Les examens d’imagerie et à visée hématologique sont répétés et élargis par des études cytogénétiques par NGS sur cellules circulantes et de la moelle avec panels myéloïdes et lymphoïdes, sans rentabilité en dehors de la mise en évidence d’une hématopoïèse clonale.

Dans l’hypothèse d’un syndrome d’Evans ou d’une aplasie médullaire, la corticothérapie est poursuivie. Devant l’aggravation des cytopénies, des traitements successifs par ciclosporine, rituximab, EPO, G-CSF et eltrombopag sont introduits sans amélioration des cytopénies.

Il apparaît un syndrome d’activation macrophagique nécessitant l’introduction d’étoposide, permettant une amélioration clinicobiologique incomplète et transitoire.

Parallèlement, les résultats de la biopsie liquide réalisée 15 jours auparavant avec séquençage haut débit de l’ADN libre circulant sur un panel lymphoïde, mettent en évidence une sous-population lymphoïde présentant une mutation L265P de MYD88, une mutation de FOXO1, une mutation de PIM1, deux mutations de PRDM1 et une mutation de TP53, portant le diagnostic de lymphome B diffus à grandes cellules. Un traitement par R-CHOP est initié et permet une amélioration clinique et biologique significative.

Dans ce cas de diagnostic difficile dans un contexte fortement évocateur d’hémopathie lymphoïde avec manifestations hématologiques et inflammatoires aspécifiques, sans rentabilité d’un bilan large, la biopsie liquide a permis le diagnostic et l’initiation d’un traitement.

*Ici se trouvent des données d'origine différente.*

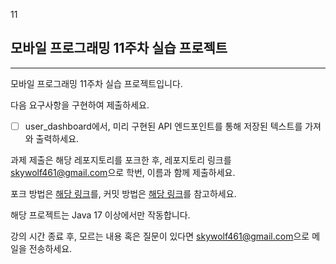 11

## 모바일 프로그래밍 11주차 실습 프로젝트
<hr>
모바일 프로그래밍 11주차 실습 프로젝트입니다.

다음 요구사항을 구현하여 제출하세요.
- [ ] user_dashboard에서, 미리 구현된 API 엔드포인트를 통해 저장된 텍스트를 가져와 출력하세요.

과제 제출은 해당 레포지토리를 포크한 후, 레포지토리 링크를 [skywolf461@gmail.com](mailto://skywolf461@gmail.com)으로 학번, 이름과 함께 제출하세요.

포크 방법은 [해당 링크](https://ittrue.tistory.com/90)를, 커밋 방법은 [해당 링크](https://extbrain.tistory.com/155)를 참고하세요.

해당 프로젝트는 Java 17 이상에서만 작동합니다.

강의 시간 종료 후, 모르는 내용 혹은 질문이 있다면 [skywolf461@gmail.com](mailto://skywolf461@gmail.com)으로 메일을 전송하세요.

Les caractéristiques de sensibilité diagnostique et pronostique, la capacité à orienter la prise en charge thérapeutique et le caractère non invasif sont autant d’arguments faisant de cette technique innovante un outil supplémentaire à envisager pour le diagnostic des hémopathies malignes dans des situations d’incertitude diagnostique.